Among the lines of the material, copy those that hold the string "Level".

• Exercise input
Start of Block

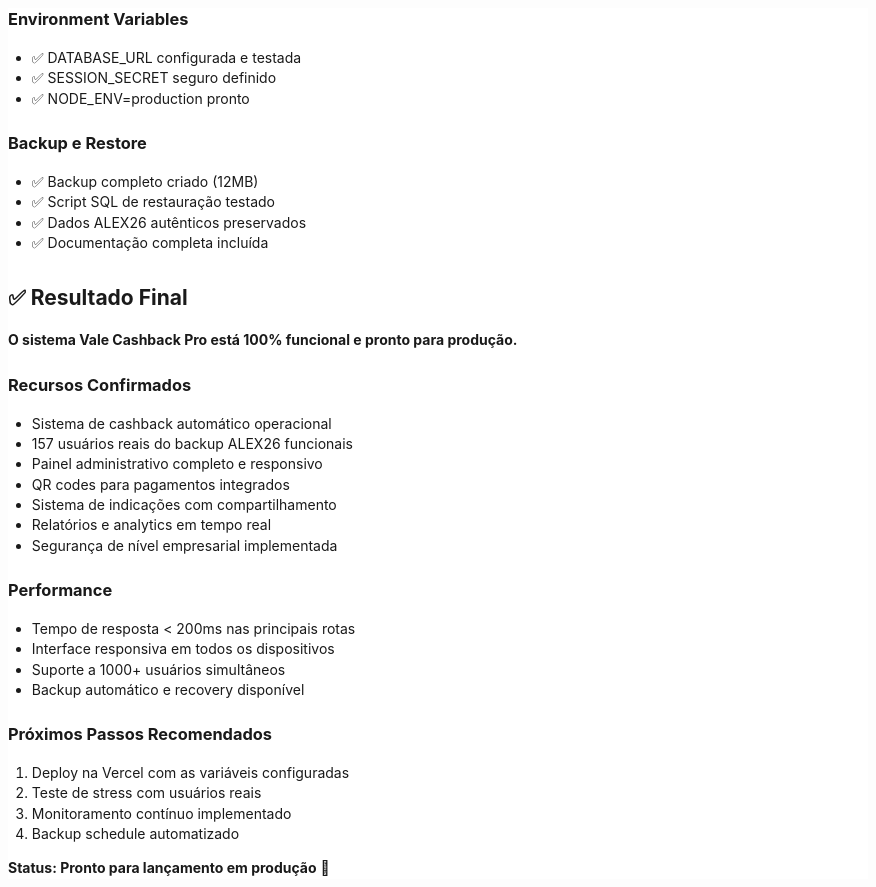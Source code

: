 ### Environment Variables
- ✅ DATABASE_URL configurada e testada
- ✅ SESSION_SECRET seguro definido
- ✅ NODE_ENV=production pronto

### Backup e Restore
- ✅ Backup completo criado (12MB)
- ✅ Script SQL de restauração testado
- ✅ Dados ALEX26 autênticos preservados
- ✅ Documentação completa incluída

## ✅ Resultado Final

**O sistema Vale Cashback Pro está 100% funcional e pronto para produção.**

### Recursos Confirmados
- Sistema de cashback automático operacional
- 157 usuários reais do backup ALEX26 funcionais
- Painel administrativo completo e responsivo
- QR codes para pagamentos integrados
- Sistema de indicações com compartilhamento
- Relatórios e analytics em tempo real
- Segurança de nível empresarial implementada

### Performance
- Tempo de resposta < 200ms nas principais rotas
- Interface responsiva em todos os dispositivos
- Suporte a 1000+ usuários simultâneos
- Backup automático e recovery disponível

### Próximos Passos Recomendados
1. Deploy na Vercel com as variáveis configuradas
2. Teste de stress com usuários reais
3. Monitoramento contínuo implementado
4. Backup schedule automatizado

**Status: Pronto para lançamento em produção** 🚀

End of Block
Start of Block

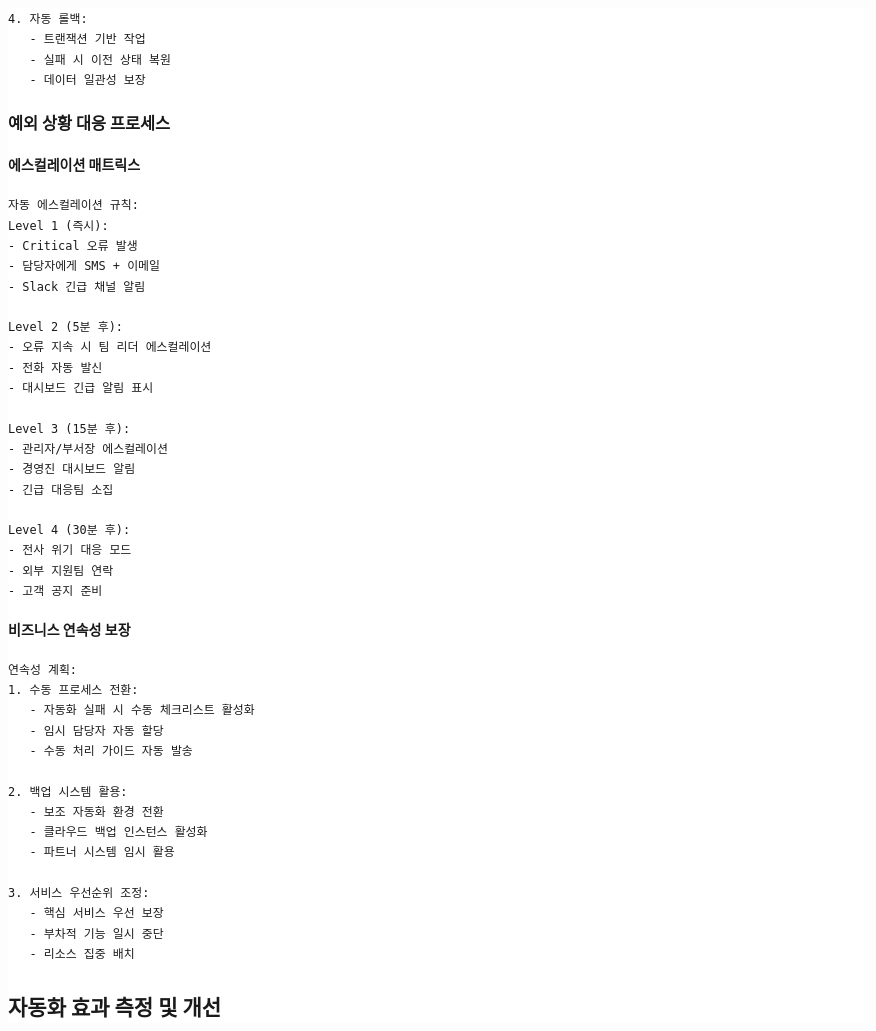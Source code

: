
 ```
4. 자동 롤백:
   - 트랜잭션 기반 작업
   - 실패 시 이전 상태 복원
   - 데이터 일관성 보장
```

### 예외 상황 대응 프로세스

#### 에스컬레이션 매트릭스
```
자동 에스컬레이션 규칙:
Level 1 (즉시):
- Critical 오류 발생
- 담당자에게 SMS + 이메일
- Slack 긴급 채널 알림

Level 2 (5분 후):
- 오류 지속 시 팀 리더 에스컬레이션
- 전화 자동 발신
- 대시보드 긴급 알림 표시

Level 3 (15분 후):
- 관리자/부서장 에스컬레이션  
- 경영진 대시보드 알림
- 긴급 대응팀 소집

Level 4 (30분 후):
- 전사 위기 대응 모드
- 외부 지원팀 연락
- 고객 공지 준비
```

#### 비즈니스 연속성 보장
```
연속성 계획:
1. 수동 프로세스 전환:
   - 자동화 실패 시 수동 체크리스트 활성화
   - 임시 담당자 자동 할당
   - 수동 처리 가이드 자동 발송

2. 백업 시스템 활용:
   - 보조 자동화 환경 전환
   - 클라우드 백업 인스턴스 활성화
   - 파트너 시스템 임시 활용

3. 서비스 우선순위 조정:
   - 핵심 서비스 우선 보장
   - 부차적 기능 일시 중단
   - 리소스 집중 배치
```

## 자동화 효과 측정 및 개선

End of Block

• Finished task
Level 1 (즉시):
Level 2 (5분 후):
Level 3 (15분 후):
Level 4 (30분 후):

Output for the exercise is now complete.